2018年、オヴロヴは二作目のアルバム「TRU」を発表。この作品はピッチフォーク等で取り上げられている。異常なほど歪んだディストーションサウンドは、ローファイ感満載で、甘く切ないパワー・サウンドの雰囲気に彩られている。




「Buds」Exploding In Sound




Tracklisting


1.Baby Shea

2.Eat More

3.Land Of Steve-O

4.The Wishing Well

5. Strokes

6.Cheer Up,Chihiro!

7.Moron Pt.2

8.Feel The Pain

 


11月19日にリリースれた「Buds」は、デビュー作「AM」と同じく、プロデューサー、エンジニア、マイケル・ジョン・トーマスⅢを招いて制作された作品。

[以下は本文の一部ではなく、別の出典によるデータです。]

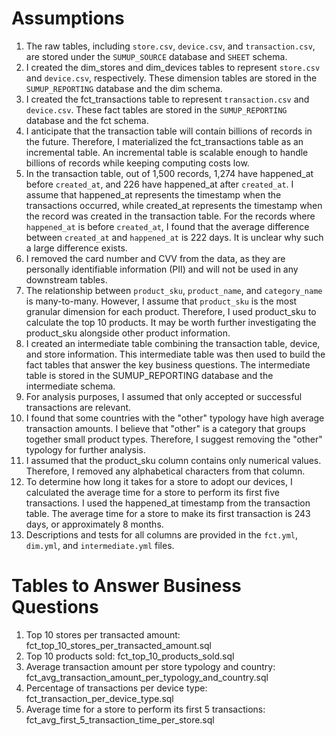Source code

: # Assumptions

1. The raw tables, including `store.csv`, `device.csv`, and `transaction.csv`, are stored under the `SUMUP_SOURCE` database and `SHEET` schema.
2. I created the dim_stores and dim_devices tables to represent `store.csv` and `device.csv`, respectively. These dimension tables are stored in the `SUMUP_REPORTING` database and the dim schema.
3. I created the fct_transactions table to represent `transaction.csv` and `device.csv`. These fact tables are stored in the `SUMUP_REPORTING` database and the fct schema.
4. I anticipate that the transaction table will contain billions of records in the future. Therefore, I materialized the fct_transactions table as an incremental table. An incremental table is scalable enough to handle billions of records while keeping computing costs low.
5. In the transaction table, out of 1,500 records, 1,274 have happened_at before `created_at`, and 226 have happened_at after `created_at`. I assume that happened_at represents the timestamp when the transactions occurred, while created_at represents the timestamp when the record was created in the transaction table. For the records where `happened_at` is before `created_at`, I found that the average difference between `created_at` and `happened_at` is 222 days. It is unclear why such a large difference exists.
6. I removed the card number and CVV from the data, as they are personally identifiable information (PII) and will not be used in any downstream tables.
7. The relationship between `product_sku`, `product_name`, and `category_name` is many-to-many. However, I assume that `product_sku` is the most granular dimension for each product. Therefore, I used product_sku to calculate the top 10 products. It may be worth further investigating the product_sku alongside other product information.
8. I created an intermediate table combining the transaction table, device, and store information. This intermediate table was then used to build the fact tables that answer the key business questions. The intermediate table is stored in the SUMUP_REPORTING database and the intermediate schema.
9. For analysis purposes, I assumed that only accepted or successful transactions are relevant.
10. I found that some countries with the "other" typology have high average transaction amounts. I believe that "other" is a category that groups together small product types. Therefore, I suggest removing the "other" typology for further analysis.
11. I assumed that the product_sku column contains only numerical values. Therefore, I removed any alphabetical characters from that column.
12. To determine how long it takes for a store to adopt our devices, I calculated the average time for a store to perform its first five transactions. I used the happened_at timestamp from the transaction table. The average time for a store to make its first transaction is 243 days, or approximately 8 months.
13. Descriptions and tests for all columns are provided in the `fct.yml`, `dim.yml`, and `intermediate.yml` files.


# Tables to Answer Business Questions

1. Top 10 stores per transacted amount: fct_top_10_stores_per_transacted_amount.sql
2. Top 10 products sold: fct_top_10_products_sold.sql
3. Average transaction amount per store typology and country: fct_avg_transaction_amount_per_typology_and_country.sql
4. Percentage of transactions per device type: fct_transaction_per_device_type.sql
5. Average time for a store to perform its first 5 transactions: fct_avg_first_5_transaction_time_per_store.sql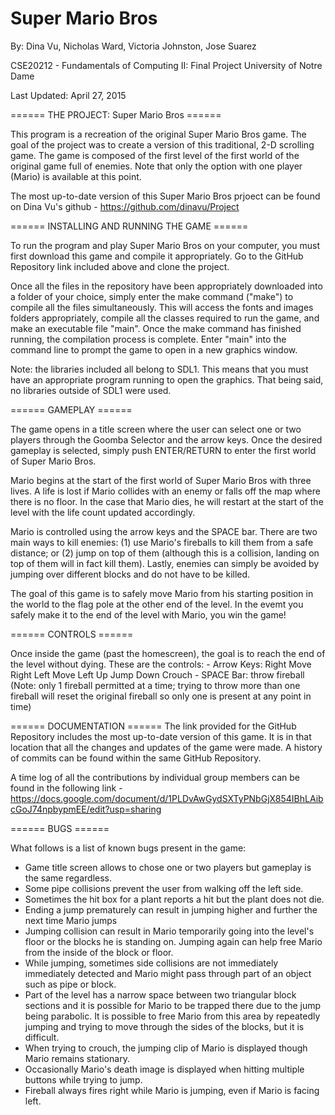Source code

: # Super Mario Bros
By: Dina Vu, Nicholas Ward, Victoria Johnston, Jose Suarez

CSE20212 - Fundamentals of Computing II: Final Project
University of Notre Dame

Last Updated: April 27, 2015


====== THE PROJECT: Super Mario Bros ======

This program is a recreation of the original Super Mario Bros game.
The goal of the project was to create a version of this traditional,
2-D scrolling game. The game is composed of the first level of the
first world of the original game full of enemies. Note that only the
option with one player (Mario) is available at this point.

The most up-to-date version of this Super Mario Bros prjoect can be
found on Dina Vu's github - https://github.com/dinavu/Project


====== INSTALLING AND RUNNING THE GAME ======

To run the program and play Super Mario Bros on your computer, you must
first download this game and compile it appropriately. Go to the GitHub
Repository link included above and clone the project.

Once all the files in the repository have been appropriately downloaded
into a folder of your choice, simply enter the make command ("make") to
compile all the files simultaneously. This will access the fonts and
images folders appropriately, compile all the classes required to run the
game, and make an executable file "main". Once the make command has
finished running, the compilation process is complete. Enter "main" into
the command line to prompt the game to open in a new graphics window.

Note: the libraries included all belong to SDL1. This means that you must
have an appropriate program running to open the graphics. That being said,
no libraries outside of SDL1 were used.


====== GAMEPLAY ======

The game opens in a title screen where the user can select one or two
players through the Goomba Selector and the arrow keys. Once the desired
gameplay is selected, simply push ENTER/RETURN to enter the first world
of Super Mario Bros.

Mario begins at the start of the first world of Super Mario Bros with
three lives. A life is lost if Mario collides with an enemy or falls off
the map where there is no floor. In the case that Mario dies, he will
restart at the start of the level with the life count updated accordingly.

Mario is controlled using the arrow keys and the SPACE bar.
There are two main ways to kill enemies:
	(1) use Mario's fireballs to kill them from a safe distance; or
	(2) jump on top of them (although this is a collision, landing 
	on top of them will in fact kill them). Lastly, enemies can
	simply be avoided by jumping over different blocks and do not
	have to be killed.

The goal of this game is to safely move Mario from his starting position
in the world to the flag pole at the other end of the level. In the evemt
you safely make it to the end of the level with Mario, you win the game!


====== CONTROLS ======

Once inside the game (past the homescreen), the goal is to reach the
end of the level without dying. These are the controls:
	- Arrow Keys:
		Right	Move Right
		Left	Move Left
		Up	Jump
		Down	Crouch
	- SPACE Bar: throw fireball
		(Note: only 1 fireball permitted at a time; trying to
		throw more than one fireball will reset the original
		fireball so only one is present at any point in time)


====== DOCUMENTATION ======
The link provided for the GitHub Repository includes the most up-to-date
version of this game. It is in that location that all the changes and
updates of the game were made. A history of commits can be found within
the same GitHub Repository.

A time log of all the contributions by individual group members can be found in the following link - 
https://docs.google.com/document/d/1PLDvAwGydSXTyPNbGjX854IBhLAibcGoJ74npbypmEE/edit?usp=sharing


====== BUGS ======

What follows is a list of known bugs present in the game:

- Game title screen allows to chose one or two players but gameplay
  is the same regardless.
- Some pipe collisions prevent the user from walking off the left side.
- Sometimes the hit box for a plant reports a hit but the plant does
  not die.
- Ending a jump prematurely can result in jumping higher and further
  the next time Mario jumps
- Jumping collision can result in Mario temporarily going into the
  level's floor or the blocks he is standing on. Jumping again can
  help free Mario from the inside of the block or floor.
- While jumping, sometimes side collisions are not immediately
  immediately detected and Mario might pass through part of an object
  such as pipe or block.
- Part of the level has a narrow space between two triangular block
  sections and it is possible for Mario to be trapped there due to the
  jump being parabolic. It is possible to free Mario from this area by
  repeatedly jumping and trying to move through the sides of the
  blocks, but it is difficult.
- When trying to crouch, the jumping clip of Mario is displayed though
  Mario remains stationary.
- Occasionally Mario's death image is displayed when hitting multiple
  buttons while trying to jump.
- Fireball always fires right while Mario is jumping, even if Mario is
  facing left.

1stアルバムの製作時、バンドはトーマスと六ヶ月もの間、デモテープのやり取りを交わし、鮮烈なデビュー・アルバムを苦心して生み出しているが、今作は盟友というバックアップを得たことにより、さらにグレードアップした傑作が誕生したといえるだろうか。

 

特に、NYの流行りのキャプチャードトラック勢と全く異なるアプローチ、ローファイ感満載でありながらも、そのサウンドは80年代から90年代の上記したPavementやDinasour.JRに加え、Superchunkといったアメリカインディーの正統派に堂々位置する作品である。

 

前作の「TRU」に比べると、まるでエフェクター、ビックマフを噛ませたようなディストーションサウンドは薄れ、ポップ寄りのアプローチが図られているという評言もあるものの、しかし、なおこのオヴロヴの苛烈なディストーションサウンド、尖ったサウンドの魅力というのは健在。

 

そして、ブルックリンサウンドとは全然異なる時代の逆行性、あるいは、現代性から完全に背を向けるかのようなタフさがオヴロヴのサウンドの最大の魅力でもある。そこにはおしゃれさというのは感じられない、むしろ、きわめて泥臭く不器用ともいえるサウンドアプローチである。

 

しかし、それでも、このアルバムを聴いておわかりのとおり、このアルバムは奇妙なノスタルジアや、切なさによって彩られているように思える。ディストーションサウンドの果てにうっすらと感じ取れる美麗なエモーションが見て取れ、それがオヴロヴのサウンドを独特なものとしている。

 

そして、それは表向きには激烈な質感もありながら、きわめて人間味のある温かさ、ハートフルな切なさ、また、ほのかな慕情のごとき感慨が明らかに滲んでもいるように感じられる。このあたりの不可解さについては、このスタジオアルバムの中に収録されている一曲「Land of Steve-O」について、オヴロヴのフロントマン、ハートレットが明瞭な回答をコメントで提示している。

 

車の中で、父と馬鹿げた議論をしたあとに、この曲「Land of Steve O」を書いたのです。家にかえってから冷静になるために、ひとりで散歩にいくことにしました。2時間ほどかけて歩いて、警察署の前のベンチに座り込んだんです。

 

この場所は、コネチカットの中心部にある、両親が私を育ててくれた非常に思い入れのある場所でもあります。それから、以前から付き合っていた友人のスティーブ・オーにテキストメッセージを送ったことが曲を書くきっかけとなったんです。

 

 

 

スティーヴ・Oは、ハートレットの幼馴染で、学校の六学年時からの知り合いだったのようである。Papa Roachというバンドを介して、彼ら二人は仲良くなった。小学校のときの思い出。

 

その時の睦まじい友情を思い出して、「Land of Steve O」は生み出されたという。

 

 

また、このスタジオ・アルバム「Buds」には、彼の家族、ハートレットの父親が「Cheer Up Chihiro!」でサックスのソロを演奏していることに加え、ブレイク・リー、エリン・マクグラス、アレックス・ゲーリング(リンゴ・デススター)といったミュージシャンがヴォーカルとして参加している。

 

確かに、この作品「Buds」は売れ線のインディー・ミュージックではないかもしれない。けれども、その音楽性の中には、人情に彩られたハートウォーミングな精神が感じられる快作である。